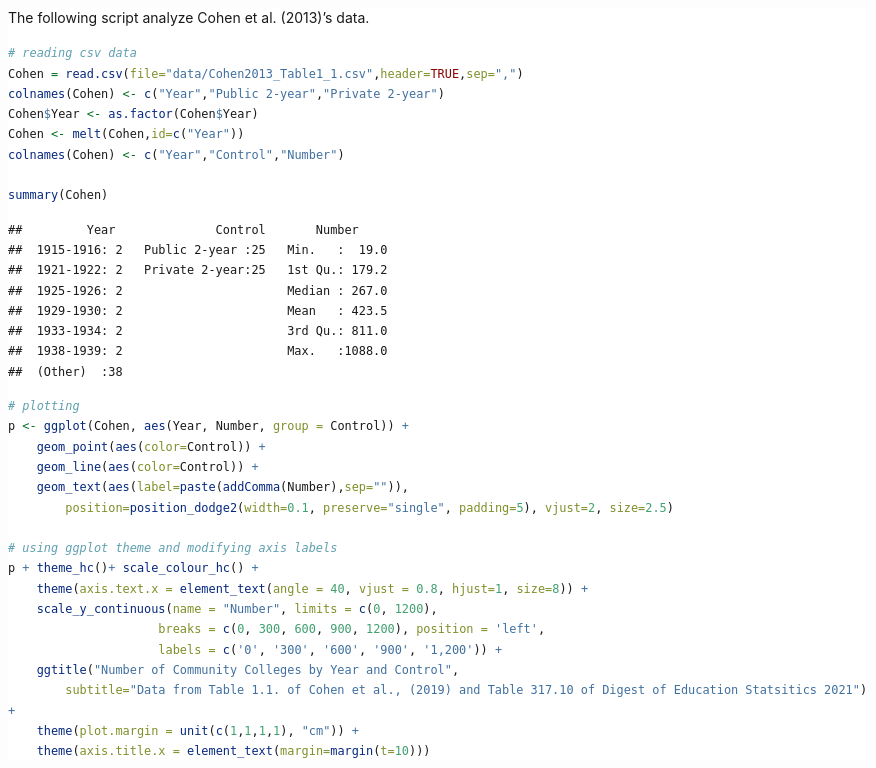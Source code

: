 The following script analyze Cohen et al. (2013)’s data.

``` r
# reading csv data
Cohen = read.csv(file="data/Cohen2013_Table1_1.csv",header=TRUE,sep=",")
colnames(Cohen) <- c("Year","Public 2-year","Private 2-year")
Cohen$Year <- as.factor(Cohen$Year)
Cohen <- melt(Cohen,id=c("Year"))
colnames(Cohen) <- c("Year","Control","Number")

summary(Cohen)
```

    ##         Year              Control       Number      
    ##  1915-1916: 2   Public 2-year :25   Min.   :  19.0  
    ##  1921-1922: 2   Private 2-year:25   1st Qu.: 179.2  
    ##  1925-1926: 2                       Median : 267.0  
    ##  1929-1930: 2                       Mean   : 423.5  
    ##  1933-1934: 2                       3rd Qu.: 811.0  
    ##  1938-1939: 2                       Max.   :1088.0  
    ##  (Other)  :38

``` r
# plotting
p <- ggplot(Cohen, aes(Year, Number, group = Control)) + 
    geom_point(aes(color=Control)) + 
    geom_line(aes(color=Control)) + 
    geom_text(aes(label=paste(addComma(Number),sep="")), 
        position=position_dodge2(width=0.1, preserve="single", padding=5), vjust=2, size=2.5)

# using ggplot theme and modifying axis labels
p + theme_hc()+ scale_colour_hc() +
    theme(axis.text.x = element_text(angle = 40, vjust = 0.8, hjust=1, size=8)) +
    scale_y_continuous(name = "Number", limits = c(0, 1200),
                     breaks = c(0, 300, 600, 900, 1200), position = 'left',
                     labels = c('0', '300', '600', '900', '1,200')) +
    ggtitle("Number of Community Colleges by Year and Control",
        subtitle="Data from Table 1.1. of Cohen et al., (2019) and Table 317.10 of Digest of Education Statsitics 2021") +
    theme(plot.margin = unit(c(1,1,1,1), "cm")) +
    theme(axis.title.x = element_text(margin=margin(t=10)))
```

**Problem details:**
Go through the records above and copy each line where "labels" is found.

**Answer for this exercise:**
# using ggplot theme and modifying axis labels
                     labels = c('0', '300', '600', '900', '1,200')) +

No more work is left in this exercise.